Optical frequency marking method and different frequency channel communication network using it

In an optical frequency marking method and a frequency channel communication network using this method, an optical reference frequency is scanned across a scanning band to produce frequency coincidences with a monitored frequency which constitutes the frequency to be marked. During each scanning half-cycle it effects a go path and a return path according to a known law to produce a go frequency coincidence and a return frequency coincidence. A marker interval is measured which is the time elapsed between said two coincidences. This interval marks the monitored frequency and enables said frequency to be locked by comparison with a set point interval. The invention finds a particular application in the marking and stabilization of carrier frequencies of a closely-spaced different frequency channel network.

BACKGROUND OF THE INVENTION 
FIELD OF THE INVENTION 
The present invention concerns a method of marking optical frequencies. 
This method finds a particular application in a communication network 
using optical fibers to guide carriers produced by semiconductor laser 
sources. The carriers are modulated with data to be transmitted and occupy 
a succession of different frequency channels constituting transmission 
channels.

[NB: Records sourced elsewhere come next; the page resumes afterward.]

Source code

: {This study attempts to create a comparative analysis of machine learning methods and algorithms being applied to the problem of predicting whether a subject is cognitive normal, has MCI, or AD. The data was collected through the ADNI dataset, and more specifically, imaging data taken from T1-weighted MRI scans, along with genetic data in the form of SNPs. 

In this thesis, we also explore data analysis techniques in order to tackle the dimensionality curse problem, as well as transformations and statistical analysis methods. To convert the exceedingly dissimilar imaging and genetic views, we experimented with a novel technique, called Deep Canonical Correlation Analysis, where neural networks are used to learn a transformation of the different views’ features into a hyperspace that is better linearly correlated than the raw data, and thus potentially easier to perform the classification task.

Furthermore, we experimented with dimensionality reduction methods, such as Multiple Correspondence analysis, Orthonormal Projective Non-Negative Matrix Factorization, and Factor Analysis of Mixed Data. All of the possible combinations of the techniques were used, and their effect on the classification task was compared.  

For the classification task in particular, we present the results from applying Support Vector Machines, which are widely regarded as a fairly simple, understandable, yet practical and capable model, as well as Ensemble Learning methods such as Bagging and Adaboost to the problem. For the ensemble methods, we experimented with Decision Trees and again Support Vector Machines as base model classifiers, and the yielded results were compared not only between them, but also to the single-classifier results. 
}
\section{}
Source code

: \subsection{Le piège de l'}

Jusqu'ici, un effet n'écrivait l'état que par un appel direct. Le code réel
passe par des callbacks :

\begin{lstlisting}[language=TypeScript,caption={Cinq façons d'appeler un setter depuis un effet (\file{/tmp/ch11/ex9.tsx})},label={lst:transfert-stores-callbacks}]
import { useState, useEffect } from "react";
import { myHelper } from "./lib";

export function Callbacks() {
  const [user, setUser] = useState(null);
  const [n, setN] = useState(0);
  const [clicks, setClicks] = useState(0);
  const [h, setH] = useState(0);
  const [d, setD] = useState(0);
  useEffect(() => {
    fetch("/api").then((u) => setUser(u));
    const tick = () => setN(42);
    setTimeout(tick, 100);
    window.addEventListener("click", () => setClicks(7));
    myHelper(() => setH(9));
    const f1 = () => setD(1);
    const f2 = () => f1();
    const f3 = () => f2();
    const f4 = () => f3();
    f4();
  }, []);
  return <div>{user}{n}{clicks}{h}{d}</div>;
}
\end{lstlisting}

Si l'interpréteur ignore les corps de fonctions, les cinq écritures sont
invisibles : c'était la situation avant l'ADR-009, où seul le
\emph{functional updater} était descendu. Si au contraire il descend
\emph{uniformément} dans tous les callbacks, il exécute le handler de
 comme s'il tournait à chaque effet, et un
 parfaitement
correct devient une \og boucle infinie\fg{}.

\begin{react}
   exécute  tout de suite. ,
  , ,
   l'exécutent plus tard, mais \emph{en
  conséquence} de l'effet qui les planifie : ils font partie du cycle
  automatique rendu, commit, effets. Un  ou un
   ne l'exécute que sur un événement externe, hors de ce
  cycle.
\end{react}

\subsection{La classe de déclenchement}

Some known networks of this kind, known as dispersed source 
networks, comprise the following components: 
A succession of terminals each comprising optical send and receive means 
for sending and receiving data conveyed by a succession of modulated waves 
occupying a succession of different frequency channels in a predetermined 
communication band and resulting from the modulation of a succession of 
carrier waves of said channels, respectively. 

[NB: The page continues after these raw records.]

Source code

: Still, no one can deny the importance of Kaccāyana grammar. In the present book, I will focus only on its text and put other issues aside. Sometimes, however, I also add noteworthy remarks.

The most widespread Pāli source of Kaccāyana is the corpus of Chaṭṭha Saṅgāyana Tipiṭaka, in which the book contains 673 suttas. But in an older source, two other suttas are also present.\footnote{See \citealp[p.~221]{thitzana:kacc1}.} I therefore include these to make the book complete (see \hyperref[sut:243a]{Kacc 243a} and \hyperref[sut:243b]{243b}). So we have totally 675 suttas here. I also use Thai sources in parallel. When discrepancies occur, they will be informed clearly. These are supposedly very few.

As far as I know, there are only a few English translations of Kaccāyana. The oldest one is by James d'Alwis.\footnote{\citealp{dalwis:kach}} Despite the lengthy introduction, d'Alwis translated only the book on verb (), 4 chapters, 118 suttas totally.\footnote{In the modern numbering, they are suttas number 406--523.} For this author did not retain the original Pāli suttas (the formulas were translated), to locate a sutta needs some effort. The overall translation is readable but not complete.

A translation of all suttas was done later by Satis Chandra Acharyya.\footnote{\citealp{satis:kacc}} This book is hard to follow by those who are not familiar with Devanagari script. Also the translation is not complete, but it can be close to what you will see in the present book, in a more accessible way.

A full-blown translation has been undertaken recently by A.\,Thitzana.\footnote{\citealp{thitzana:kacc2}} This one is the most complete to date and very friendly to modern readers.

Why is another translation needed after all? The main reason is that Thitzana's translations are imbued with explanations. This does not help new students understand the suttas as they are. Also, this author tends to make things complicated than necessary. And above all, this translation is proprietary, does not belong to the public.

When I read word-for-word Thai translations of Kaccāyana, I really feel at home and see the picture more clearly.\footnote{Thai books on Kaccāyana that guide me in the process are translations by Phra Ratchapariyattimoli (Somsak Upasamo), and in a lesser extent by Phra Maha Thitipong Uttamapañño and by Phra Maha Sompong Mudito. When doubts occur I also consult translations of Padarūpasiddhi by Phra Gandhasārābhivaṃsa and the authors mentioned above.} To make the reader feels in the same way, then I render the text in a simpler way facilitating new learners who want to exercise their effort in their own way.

A reference block sending an optical reference wave at a reference 
frequency. 
Optical fibers linking said terminals to each other and to said reference 
block to transmit said modulated waves and said reference waves. 
The send means of each terminal comprise: 
a monitored source comprising a semiconductor laser emitting a monitored 
wave to constitute the carrier wave of one channel, said wave having a 
monitored frequency constituting a carrier frequency of said channel, 
frequency control means for controlling said monitored frequency, 
modulation means for modulating said monitored wave and constituting a 
modulated wave, and 
frequency comparator means comparing said reference and monitored 
frequencies and operating on said frequency control means to lock said 
monitored frequency relative to said reference frequency. 

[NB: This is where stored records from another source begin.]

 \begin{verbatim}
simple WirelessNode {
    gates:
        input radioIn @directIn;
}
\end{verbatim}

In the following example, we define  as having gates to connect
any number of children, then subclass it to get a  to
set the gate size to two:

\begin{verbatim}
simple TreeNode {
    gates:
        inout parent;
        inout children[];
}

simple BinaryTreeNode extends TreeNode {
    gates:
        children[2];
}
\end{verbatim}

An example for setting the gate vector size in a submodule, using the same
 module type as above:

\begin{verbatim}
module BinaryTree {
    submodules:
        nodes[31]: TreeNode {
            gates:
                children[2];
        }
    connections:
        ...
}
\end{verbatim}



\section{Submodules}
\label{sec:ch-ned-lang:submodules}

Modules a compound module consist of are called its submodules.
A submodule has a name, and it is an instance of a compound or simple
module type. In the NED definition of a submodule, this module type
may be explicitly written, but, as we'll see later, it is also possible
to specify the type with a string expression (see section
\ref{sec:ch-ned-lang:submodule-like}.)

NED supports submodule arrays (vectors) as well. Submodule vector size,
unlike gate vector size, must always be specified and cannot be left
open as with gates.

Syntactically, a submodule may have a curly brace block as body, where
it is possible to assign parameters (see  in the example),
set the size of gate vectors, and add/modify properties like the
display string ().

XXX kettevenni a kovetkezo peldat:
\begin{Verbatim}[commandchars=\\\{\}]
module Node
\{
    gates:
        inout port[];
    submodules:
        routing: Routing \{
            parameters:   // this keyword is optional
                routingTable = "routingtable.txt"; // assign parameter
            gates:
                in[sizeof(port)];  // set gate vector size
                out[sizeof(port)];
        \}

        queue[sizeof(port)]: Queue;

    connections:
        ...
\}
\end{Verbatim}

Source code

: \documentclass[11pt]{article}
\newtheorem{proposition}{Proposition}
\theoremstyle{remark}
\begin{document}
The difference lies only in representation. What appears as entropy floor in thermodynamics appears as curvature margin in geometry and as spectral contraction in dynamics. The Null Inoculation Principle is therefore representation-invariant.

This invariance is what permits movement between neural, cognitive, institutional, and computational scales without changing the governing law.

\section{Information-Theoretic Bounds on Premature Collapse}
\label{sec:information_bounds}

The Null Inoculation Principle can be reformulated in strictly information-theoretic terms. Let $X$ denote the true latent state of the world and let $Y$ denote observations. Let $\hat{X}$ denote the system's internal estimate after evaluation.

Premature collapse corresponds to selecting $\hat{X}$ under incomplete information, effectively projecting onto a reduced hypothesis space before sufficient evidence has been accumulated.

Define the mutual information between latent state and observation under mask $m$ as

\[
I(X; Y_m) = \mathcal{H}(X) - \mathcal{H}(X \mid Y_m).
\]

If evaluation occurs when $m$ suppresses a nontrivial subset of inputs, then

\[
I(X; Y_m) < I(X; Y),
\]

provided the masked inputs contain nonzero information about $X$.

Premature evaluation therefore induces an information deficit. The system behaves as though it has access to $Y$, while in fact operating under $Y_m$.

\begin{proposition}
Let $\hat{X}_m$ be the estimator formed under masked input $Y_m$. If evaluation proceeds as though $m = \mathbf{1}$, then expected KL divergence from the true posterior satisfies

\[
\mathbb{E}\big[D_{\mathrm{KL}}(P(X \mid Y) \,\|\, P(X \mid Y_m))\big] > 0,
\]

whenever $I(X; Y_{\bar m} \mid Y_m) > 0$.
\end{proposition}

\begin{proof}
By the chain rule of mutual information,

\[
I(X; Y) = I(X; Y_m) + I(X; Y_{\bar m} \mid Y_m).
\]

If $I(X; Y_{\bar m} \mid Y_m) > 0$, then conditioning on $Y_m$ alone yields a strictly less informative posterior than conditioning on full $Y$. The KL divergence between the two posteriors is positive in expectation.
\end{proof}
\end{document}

Other networks of this kind are called grouped source networks and comprise 
a plurality of sources in the same terminal. 
The availability of indium phosphide semiconductor laser sources which are 
strongly coherent and whose wavelength can be tuned has made it possible 
to adopt dense spaced multiplexing techniques in implementing these 
various networks. These techniques are directed to enabling these networks 
to operate with as small as possible a spacing between adjacent channels, 
to obtain the maximum benefit from the transmission window of the fibers 
around the frequency defined by the wavelength 1 550 nm. 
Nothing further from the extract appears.